Already, GMO apples and potatoes created with the CRISPR gene editing technique have hit stores in relatively small quantities (from the brands Arctic Apples and Simplot, respectively).
And now, mushrooms may be next, and the new GMO food created by a Penn State researcher isn’t even required by law to be tested for safety.
Untested GMO Mushroom Wins Award from Mainstream Science Magazine
A new genetically engineered mushroom received a “Best of What’s New” award from ‘Popular Science’ magazine, which was received by Yinong Yang, a professor of plant pathology at Penn State’s College of Agricultural Sciences, as noted in this article.
Yang’s creation is a mushroom that will not turn brown, once again benefiting the food industry by giving it a longer shelf life.
The mushroom, a novel new organism that has had some genes turned off through the CRISPR gene editing technique, will escape regulation from the USDA unfortunately, one of 30 GMO foods that have bypassed the USDA regulatory system in the past five years.
To Yang’s credit, he said he plans to submit the mushrooms to the FDA for testing voluntarily in order to allay safety concerns.
But this still does little for the millions of GMO skeptics and supporters of organic food out there who don’t buy the FDA’s safety “assertions” based on industry-approved science, lack of long-term safety testing and history of favoritism toward the Biotech industry.
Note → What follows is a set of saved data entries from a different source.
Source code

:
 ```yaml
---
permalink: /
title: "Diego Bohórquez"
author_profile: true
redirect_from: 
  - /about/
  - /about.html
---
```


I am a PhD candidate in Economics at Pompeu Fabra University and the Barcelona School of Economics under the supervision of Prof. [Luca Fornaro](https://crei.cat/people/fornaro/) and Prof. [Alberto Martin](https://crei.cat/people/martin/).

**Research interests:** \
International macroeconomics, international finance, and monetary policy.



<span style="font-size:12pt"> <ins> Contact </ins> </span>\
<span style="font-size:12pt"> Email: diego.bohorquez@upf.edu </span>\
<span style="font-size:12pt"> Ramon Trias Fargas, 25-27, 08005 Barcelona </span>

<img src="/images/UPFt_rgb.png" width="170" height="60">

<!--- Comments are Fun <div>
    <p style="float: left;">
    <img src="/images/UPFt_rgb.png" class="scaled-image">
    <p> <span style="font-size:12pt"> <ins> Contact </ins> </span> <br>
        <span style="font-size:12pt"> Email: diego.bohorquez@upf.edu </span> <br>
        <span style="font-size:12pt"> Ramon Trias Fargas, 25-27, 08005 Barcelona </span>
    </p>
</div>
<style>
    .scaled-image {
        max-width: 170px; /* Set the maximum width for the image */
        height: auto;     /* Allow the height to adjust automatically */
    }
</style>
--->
CRISPR Gene Editing Controversies Continue
While the new CRISPR gene editing technique is becoming more popular among those seeking to “play God” with our food and create novel crops to help the industry make money, other scientists are urging caution.
For example a recent Columbia University study found that CRISPR is capable of creating “hundreds of unintended gene mutations,” although it is not known whether or not this could happen in food.
One of the creators of the technology also recently shared her story of a nightmare she had in which an Adolf Hitler character with a pig face approached her asking excitedly about what she had just invented.
At the end of the day, the jury is still out on CRISPR gene editing technology, but Yang believes his creation will be helpful for the food industry, and that it is more precise because it only utilizes the deletions of a specific gene and not the insertion of foreign DNA as is seen in traditional GMOs.
He hasn’t announced any concrete plans to bring it to market just yet, but the saga of the GMO mushroom is an important one that could have serious implications on the future of food.